Неуклюжий, полный дряблого жира, скоро станет похожим на шар. Поредевшие тонкие волосы на небольшой голове. Безвольный, бесформенный рот. Ни одной резкой, решительной, сильной черты, ни своей, особенной выразительности, ни заметного, большого ума. Всё точно бы растеклось, как растаяло на жару. Медлительность, флегматичность, скупые слова. За все эти свойства родители и старшие братья прозвали его Стариком. Теперь Стариком звала его и жена. Только на службе он всё ещё оставался Владимиром Майковым.

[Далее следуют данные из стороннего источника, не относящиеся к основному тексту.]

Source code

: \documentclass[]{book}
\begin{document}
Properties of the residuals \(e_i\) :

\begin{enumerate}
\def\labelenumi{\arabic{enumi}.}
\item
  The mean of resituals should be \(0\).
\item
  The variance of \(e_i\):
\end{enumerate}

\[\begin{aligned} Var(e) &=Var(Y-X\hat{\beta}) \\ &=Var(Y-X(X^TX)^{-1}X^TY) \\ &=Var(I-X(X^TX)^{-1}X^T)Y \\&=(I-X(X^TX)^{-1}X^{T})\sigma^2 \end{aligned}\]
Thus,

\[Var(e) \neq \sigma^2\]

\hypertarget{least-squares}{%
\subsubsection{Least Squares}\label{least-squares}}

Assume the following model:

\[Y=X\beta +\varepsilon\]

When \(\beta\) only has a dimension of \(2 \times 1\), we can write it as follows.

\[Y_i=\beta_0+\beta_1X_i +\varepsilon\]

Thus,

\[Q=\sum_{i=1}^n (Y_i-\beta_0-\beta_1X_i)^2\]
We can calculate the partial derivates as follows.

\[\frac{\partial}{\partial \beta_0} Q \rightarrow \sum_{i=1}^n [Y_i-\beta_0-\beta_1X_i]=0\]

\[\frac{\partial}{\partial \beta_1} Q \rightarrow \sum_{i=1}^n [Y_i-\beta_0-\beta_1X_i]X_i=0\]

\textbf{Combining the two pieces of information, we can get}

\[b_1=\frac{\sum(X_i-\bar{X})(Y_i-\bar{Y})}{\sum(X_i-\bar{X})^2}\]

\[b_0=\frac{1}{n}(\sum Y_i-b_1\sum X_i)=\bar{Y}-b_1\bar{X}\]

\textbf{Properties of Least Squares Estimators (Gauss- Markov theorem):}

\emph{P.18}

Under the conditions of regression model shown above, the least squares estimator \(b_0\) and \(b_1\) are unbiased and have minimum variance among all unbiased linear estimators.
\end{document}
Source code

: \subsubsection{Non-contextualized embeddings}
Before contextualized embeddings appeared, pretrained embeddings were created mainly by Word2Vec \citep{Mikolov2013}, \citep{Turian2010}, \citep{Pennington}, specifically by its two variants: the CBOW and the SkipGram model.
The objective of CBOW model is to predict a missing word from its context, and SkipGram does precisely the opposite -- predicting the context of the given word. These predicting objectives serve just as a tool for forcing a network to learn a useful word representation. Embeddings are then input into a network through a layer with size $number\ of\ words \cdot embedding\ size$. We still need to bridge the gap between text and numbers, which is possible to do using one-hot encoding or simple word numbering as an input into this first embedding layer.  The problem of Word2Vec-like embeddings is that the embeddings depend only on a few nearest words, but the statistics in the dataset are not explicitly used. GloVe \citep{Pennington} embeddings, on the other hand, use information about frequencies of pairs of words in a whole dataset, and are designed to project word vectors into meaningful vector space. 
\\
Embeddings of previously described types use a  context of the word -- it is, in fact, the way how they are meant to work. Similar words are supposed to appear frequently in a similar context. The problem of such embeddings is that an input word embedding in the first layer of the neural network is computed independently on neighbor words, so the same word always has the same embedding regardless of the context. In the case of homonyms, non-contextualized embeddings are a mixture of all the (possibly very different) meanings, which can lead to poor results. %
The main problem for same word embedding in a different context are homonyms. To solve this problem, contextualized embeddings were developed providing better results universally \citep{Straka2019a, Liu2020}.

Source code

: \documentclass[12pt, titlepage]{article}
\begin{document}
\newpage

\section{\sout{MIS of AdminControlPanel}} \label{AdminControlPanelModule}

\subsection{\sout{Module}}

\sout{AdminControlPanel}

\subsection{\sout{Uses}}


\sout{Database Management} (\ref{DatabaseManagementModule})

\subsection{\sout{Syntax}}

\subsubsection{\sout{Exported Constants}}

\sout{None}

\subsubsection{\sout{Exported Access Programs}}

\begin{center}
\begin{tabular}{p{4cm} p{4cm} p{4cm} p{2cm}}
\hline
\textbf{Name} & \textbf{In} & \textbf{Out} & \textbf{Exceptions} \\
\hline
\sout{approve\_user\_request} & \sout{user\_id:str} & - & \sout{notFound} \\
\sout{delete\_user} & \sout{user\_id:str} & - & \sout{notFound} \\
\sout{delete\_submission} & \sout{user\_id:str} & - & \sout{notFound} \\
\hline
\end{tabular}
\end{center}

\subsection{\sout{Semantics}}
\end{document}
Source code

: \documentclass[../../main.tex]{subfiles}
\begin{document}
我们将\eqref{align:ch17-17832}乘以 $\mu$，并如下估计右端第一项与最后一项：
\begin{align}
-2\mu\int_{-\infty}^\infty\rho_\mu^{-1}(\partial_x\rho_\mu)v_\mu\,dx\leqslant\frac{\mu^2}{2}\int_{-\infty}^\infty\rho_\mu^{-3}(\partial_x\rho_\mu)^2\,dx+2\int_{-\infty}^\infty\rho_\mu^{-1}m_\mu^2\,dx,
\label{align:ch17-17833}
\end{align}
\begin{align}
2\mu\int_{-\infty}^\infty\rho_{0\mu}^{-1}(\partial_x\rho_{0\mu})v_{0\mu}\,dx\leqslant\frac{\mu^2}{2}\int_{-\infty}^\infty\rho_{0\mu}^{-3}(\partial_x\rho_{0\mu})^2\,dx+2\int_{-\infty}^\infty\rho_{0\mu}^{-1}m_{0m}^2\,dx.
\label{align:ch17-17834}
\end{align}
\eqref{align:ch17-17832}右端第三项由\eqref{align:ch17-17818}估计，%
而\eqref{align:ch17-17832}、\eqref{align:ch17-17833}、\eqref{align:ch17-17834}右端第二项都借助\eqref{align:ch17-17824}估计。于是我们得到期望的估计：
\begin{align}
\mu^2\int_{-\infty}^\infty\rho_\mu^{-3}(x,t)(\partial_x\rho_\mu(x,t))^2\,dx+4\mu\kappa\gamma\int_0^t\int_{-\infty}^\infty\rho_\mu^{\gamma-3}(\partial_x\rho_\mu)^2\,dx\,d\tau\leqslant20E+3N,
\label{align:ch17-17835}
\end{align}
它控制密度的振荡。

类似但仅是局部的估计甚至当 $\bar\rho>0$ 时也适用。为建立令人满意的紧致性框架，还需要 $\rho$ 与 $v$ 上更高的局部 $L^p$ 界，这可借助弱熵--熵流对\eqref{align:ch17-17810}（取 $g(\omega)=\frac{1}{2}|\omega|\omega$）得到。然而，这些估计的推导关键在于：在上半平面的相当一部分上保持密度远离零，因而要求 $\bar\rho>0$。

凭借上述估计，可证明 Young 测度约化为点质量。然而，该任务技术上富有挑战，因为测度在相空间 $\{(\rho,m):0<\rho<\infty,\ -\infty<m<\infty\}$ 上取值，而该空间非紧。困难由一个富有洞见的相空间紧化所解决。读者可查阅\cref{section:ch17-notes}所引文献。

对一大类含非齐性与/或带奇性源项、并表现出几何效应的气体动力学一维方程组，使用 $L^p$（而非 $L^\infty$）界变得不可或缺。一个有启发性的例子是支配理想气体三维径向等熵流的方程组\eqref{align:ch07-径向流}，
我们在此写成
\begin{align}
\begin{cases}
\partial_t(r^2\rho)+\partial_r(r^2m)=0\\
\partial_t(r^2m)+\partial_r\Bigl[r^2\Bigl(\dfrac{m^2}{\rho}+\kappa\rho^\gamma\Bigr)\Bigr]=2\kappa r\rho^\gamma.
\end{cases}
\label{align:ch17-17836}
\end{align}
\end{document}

Сам ли он с такой полнотой соответствовал странному прозвищу? Прозвище ли так исказило его?
Не выдержав наконец, но не шевелясь, словно тоже застыл, Иван Александрович безмысленно, на самом деле не думая этого, произнес, лишь бы нарушить звуком гнетущую тишину:
– Кажется, я помешал вам работать.
Пожевав неторопливо губами, подняв перед собой сигару свечой, Старик слабо вздохнул:
– Пустяки.
Он это знал, в этом молодом человеке ничего не менялось, как в Федоре, нечего было и ждать. Всё же он на всякий случай уверил его, деликатно подталкивая к труду:
– Я буду тихо сидеть, точно мышь.
Сосредоточенно помолчав, не то задумавшись над тем, что писал, не то размышляя, стоит ли продолжать, Старик затянулся сигарой, минуту назад поднесенной к губам, и медленно, как будто со страшным усилием отнял её ото рта.
Свечи горели тускло, вздрагивали натужно копья огней, начинали коптить. Представлялось, что прокуренный воздух при желании можно было бы тронуть рукой.
Охваченный тишиной и покоем, может быть, чуть одурманенный после свежего воздуха улицы, Иван Александрович привольно откинулся на спинку дивана, блаженно вытянул ноги вперед, не думая ни о чем, наслаждаясь совместным бездельем, вдруг объединившим лентяя и труженика.